Initially started through public intervention in 2005 to form a ‘social sculpture’ in an abandoned East-German District, The Open-Air Library in Magdeburg has served its local residents properly for the last seven years. The epitome of post-industrial city landscape, demonstrating high levels of unemployment and vacancy figures, such a project was particularly imperative for the city’s South East.
In 2005, Residents began by building a temporary 1:1 scale model for an open library in order to demonstrate their desired vision for a remodelled space. The design of which drew upon the area’s history and narrative, and they filled un-used nearby buildings as meeting points for their ideas. The model which was constructed was built over two days and used more than 1,000 loaned beer crates as the material, where residents stocked the shelves with donated books.

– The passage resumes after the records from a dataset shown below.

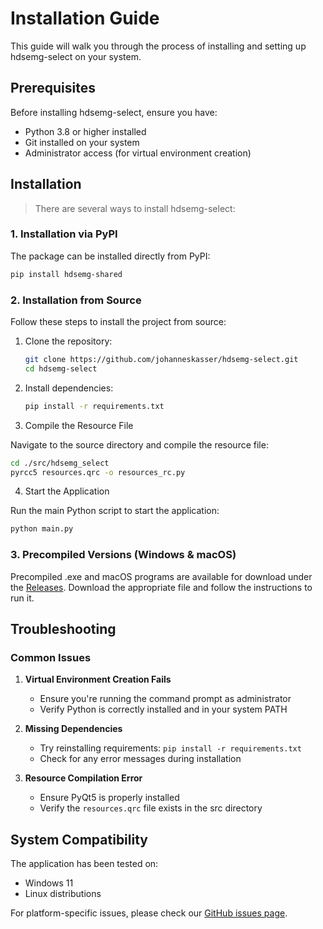 # Installation Guide

This guide will walk you through the process of installing and setting up hdsemg-select on your system.

## Prerequisites

Before installing hdsemg-select, ensure you have:
- Python 3.8 or higher installed
- Git installed on your system
- Administrator access (for virtual environment creation)

## Installation

> There are several ways to install hdsemg-select:

### 1. Installation via PyPI

The package can be installed directly from PyPI:
```bash
pip install hdsemg-shared
```

### 2. Installation from Source

Follow these steps to install the project from source:

1. Clone the repository:
   ```bash
   git clone https://github.com/johanneskasser/hdsemg-select.git
   cd hdsemg-select
   ```
2. Install dependencies:
   ```bash
   pip install -r requirements.txt
   ```

3. Compile the Resource File

Navigate to the source directory and compile the resource file:
```bash
cd ./src/hdsemg_select
pyrcc5 resources.qrc -o resources_rc.py
```

4. Start the Application

Run the main Python script to start the application:
```bash
python main.py
```

### 3. Precompiled Versions (Windows & macOS)

Precompiled .exe and macOS programs are available for download under the [Releases](https://github.com/johanneskasser/hdsemg-select/releases). Download the appropriate file and follow the instructions to run it.

## Troubleshooting

### Common Issues

1. **Virtual Environment Creation Fails**
   - Ensure you're running the command prompt as administrator
   - Verify Python is correctly installed and in your system PATH

2. **Missing Dependencies**
   - Try reinstalling requirements: `pip install -r requirements.txt`
   - Check for any error messages during installation

3. **Resource Compilation Error**
   - Ensure PyQt5 is properly installed
   - Verify the `resources.qrc` file exists in the src directory

## System Compatibility

The application has been tested on:
- Windows 11
- Linux distributions

For platform-specific issues, please check our [GitHub issues page](https://github.com/johanneskasser/hdsemg-select/issues).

Image: (c) Anja Schlamann (pending permission)
Due to the success of the temporary structure, the project became part of a research project by the federal Government, and thus its permanent construction gained funding as a pilot initiative from the City of Magdeburg. Designed together with the local residents, The Open-Air-Library was opened in June 2009 with an open-bookshelf policy, whereby one may take a book at any time and should return it voluntarily. As well as the official library, a reading café is run by the local residents, where the area is denoted as a ‘Library of confidence’ where no registration or control is needed for its use. The area also functions as a concert space for local youth bands and other cultural and communal events.
Besides the unification of the local area, the architecture itself is a project highlight, whereby the library has been constructed using the façade of an old German warehouse, appealing to the initial residents,who wanted the structure to be recycled and environmentally friendly. The cost of the project came in at around €325,000, however the success of which is still too early to be determined, as arguably the true conclusion may only be drawn when lasting effects to the area can clearly be noted.